Please return only the lines from the one holding "offset increasing direction." through the one holding "step__ - Minimal", exactly as they appear in the records below, both ends included.
[SUPPLIED RECORDS — start]
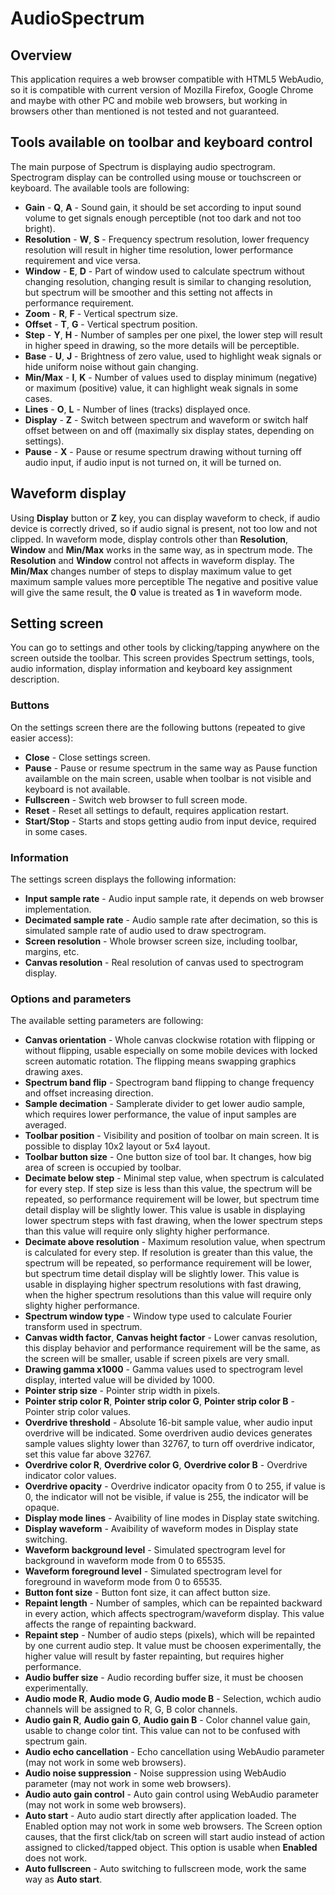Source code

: # AudioSpectrum

## Overview

This application requires a web browser compatible with HTML5 WebAudio, so it is compatible with current version of Mozilla Firefox, Google Chrome and maybe with other PC and mobile web browsers, but working in browsers other than mentioned is not tested and not guaranteed.

## Tools available on toolbar and keyboard control

The main purpose of Spectrum is displaying audio spectrogram. Spectrogram display can be controlled using mouse or touchscreen or keyboard. The available tools are following:
* __Gain__ - __Q__, __A__ - Sound gain, it should be set according to input sound volume to get signals enough perceptible (not too dark and not too bright).
* __Resolution__ - __W__, __S__ - Frequency spectrum resolution, lower frequency resolution will result in higher time resolution, lower performance requirement and vice versa.
* __Window__ - __E__, __D__ - Part of window used to calculate spectrum without changing resolution, changing result is similar to changing resolution, but spectrum will be smoother and this setting not affects in performance requirement.
* __Zoom__ - __R__, __F__ - Vertical spectrum size.
* __Offset__ - __T__, __G__ - Vertical spectrum position.
* __Step__ - __Y__, __H__ - Number of samples per one pixel, the lower step will result in higher speed in drawing, so the more details will be perceptible.
* __Base__ - __U__, __J__ - Brightness of zero value, used to highlight weak signals or hide uniform noise without gain changing.
* __Min/Max__ - __I__, __K__ - Number of values used to display minimum (negative) or maximum (positive) value, it can highlight weak signals in some cases.
* __Lines__ - __O__, __L__ - Number of lines (tracks) displayed once.
* __Display__ - __Z__ - Switch between spectrum and waveform or switch half offset between on and off (maximally six display states, depending on settings).
* __Pause__ - __X__ - Pause or resume spectrum drawing without turning off audio input, if audio input is not turned on, it will be turned on.

## Waveform display

Using __Display__ button or __Z__ key, you can display waveform to check, if audio device is correctly drived, so if audio signal is present, not too low and not clipped. In waveform mode, display controls other than __Resolution__, __Window__ and __Min/Max__ works in the same way, as in spectrum mode. The __Resolution__ and __Window__ control not affects in waveform display. The __Min/Max__ changes number of steps to display maximum value to get maximum sample values more perceptible The negative and positive value will give the same result, the __0__ value is treated as __1__ in waveform mode.

## Setting screen

You can go to settings and other tools by clicking/tapping anywhere on the screen outside the toolbar. This screen provides Spectrum settings, tools, audio information, display information and keyboard key assignment description.

### Buttons

On the settings screen there are the following buttons (repeated to give easier access):
* __Close__ - Close settings screen.
* __Pause__ - Pause or resume spectrum in the same way as Pause function availamble on the main screen, usable when toolbar is not visible and keyboard is not available.
* __Fullscreen__ - Switch web browser to full screen mode.
* __Reset__ - Reset all settings to default, requires application restart.
* __Start/Stop__ - Starts and stops getting audio from input device, required in some cases.

### Information

The settings screen displays the following information:
* __Input sample rate__ - Audio input sample rate, it depends on web browser implementation.
* __Decimated sample rate__ - Audio sample rate after decimation, so this is simulated sample rate of audio used to draw spectrogram.
* __Screen resolution__ - Whole browser screen size, including toolbar, margins, etc.
* __Canvas resolution__ - Real resolution of canvas used to spectrogram display.

### Options and parameters

The available setting parameters are following:
* __Canvas orientation__ - Whole canvas clockwise rotation with flipping or without flipping, usable especially on some mobile devices with locked screen automatic rotation. The flipping means swapping graphics drawing axes.
* __Spectrum band flip__ - Spectrogram band flipping to change frequency and offset increasing direction.
* __Sample decimation__ - Samplerate divider to get lower audio sample, which requires lower performance, the value of input samples are averaged.
* __Toolbar position__ - Visibility and position of toolbar on main screen. It is possible to display 10x2 layout or 5x4 layout.
* __Toolbar button size__ - One button size of tool bar. It changes, how big area of screen is occupied by toolbar.
* __Decimate below step__ - Minimal step value, when spectrum is calculated for every step. If step size is less than this value, the spectrum will be repeated, so performance requirement will be lower, but spectrum time detail display will be slightly lower. This value is usable in displaying lower spectrum steps with fast drawing, when the lower spectrum steps than this value will require only slighty higher performance.
* __Decimate above resolution__ - Maximum resolution value, when spectrum is calculated for every step. If resolution is greater than this value, the spectrum will be repeated, so performance requirement will be lower, but spectrum time detail display will be slightly lower. This value is usable in displaying higher spectrum resolutions with fast drawing, when the higher spectrum resolutions than this value will require only slighty higher performance.
* __Spectrum window type__ - Window type used to calculate Fourier transform used in spectrum.
* __Canvas width factor__, __Canvas height factor__ - Lower canvas resolution, this display behavior and performance requirement will be the same, as the screen will be smaller, usable if screen pixels are very small.
* __Drawing gamma x1000__ - Gamma values used to spectrogram level display, interted value will be divided by 1000.
* __Pointer strip size__ - Pointer strip width in pixels.
* __Pointer strip color R__, __Pointer strip color G__, __Pointer strip color B__ - Pointer strip color values.
* __Overdrive threshold__ - Absolute 16-bit sample value, wher audio input overdrive will be indicated. Some overdriven audio devices generates sample values slighty lower than 32767, to turn off overdrive indicator, set this value far above 32767.
* __Overdrive color R__, __Overdrive color G__, __Overdrive color B__ - Overdrive indicator color values.
* __Overdrive opacity__ - Overdrive indicator opacity from 0 to 255, if value is 0, the indicator will not be visible, if value is 255, the indicator will be opaque.
* __Display mode lines__ - Avaibility of line modes in Display state switching.
* __Display waveform__ - Avaibility of waveform modes in Display state switching.
* __Waveform background level__ - Simulated spectrogram level for background in waveform mode from 0 to 65535.
* __Waveform foreground level__ - Simulated spectrogram level for foreground in waveform mode from 0 to 65535.
* __Button font size__ - Button font size, it can affect button size.
* __Repaint length__ - Number of samples, which can be repainted backward in every action, which affects spectrogram/waveform display. This value affects the range of repainting backward.
* __Repaint step__ - Number of audio steps (pixels), which will be repainted by one current audio step. It value must be choosen experimentally, the higher value will result by faster repainting, but requires higher performance.
* __Audio buffer size__ - Audio recording buffer size, it must be choosen experimentally.
* __Audio mode R__, __Audio mode G__, __Audio mode B__ - Selection, wchich audio channels will be assigned to R, G, B color channels.
* __Audio gain R__, __Audio gain G__, __Audio gain B__ - Color channel value gain, usable to change color tint. This value can not to be confused with spectrum gain.
* __Audio echo cancellation__ - Echo cancellation using WebAudio parameter (may not work in some web browsers).
* __Audio noise suppression__ - Noise suppression using WebAudio parameter (may not work in some web browsers).
* __Audio auto gain control__ - Auto gain control using WebAudio parameter (may not work in some web browsers).
* __Auto start__ - Auto audio start directly after application loaded. The Enabled option may not work in some web browsers. The Screen option causes, that the first click/tab on screen will start audio instead of action assigned to clicked/tapped object. This option is usable when __Enabled__ does not work.
* __Auto fullscreen__ - Auto switching to fullscreen mode, work the same way as __Auto start__.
[SUPPLIED RECORDS — finish]
## RESPONSE:
* __Spectrum band flip__ - Spectrogram band flipping to change frequency and offset increasing direction.
* __Sample decimation__ - Samplerate divider to get lower audio sample, which requires lower performance, the value of input samples are averaged.
* __Toolbar position__ - Visibility and position of toolbar on main screen. It is possible to display 10x2 layout or 5x4 layout.
* __Toolbar button size__ - One button size of tool bar. It changes, how big area of screen is occupied by toolbar.
* __Decimate below step__ - Minimal step value, when spectrum is calculated for every step. If step size is less than this value, the spectrum will be repeated, so performance requirement will be lower, but spectrum time detail display will be slightly lower. This value is usable in displaying lower spectrum steps with fast drawing, when the lower spectrum steps than this value will require only slighty higher performance.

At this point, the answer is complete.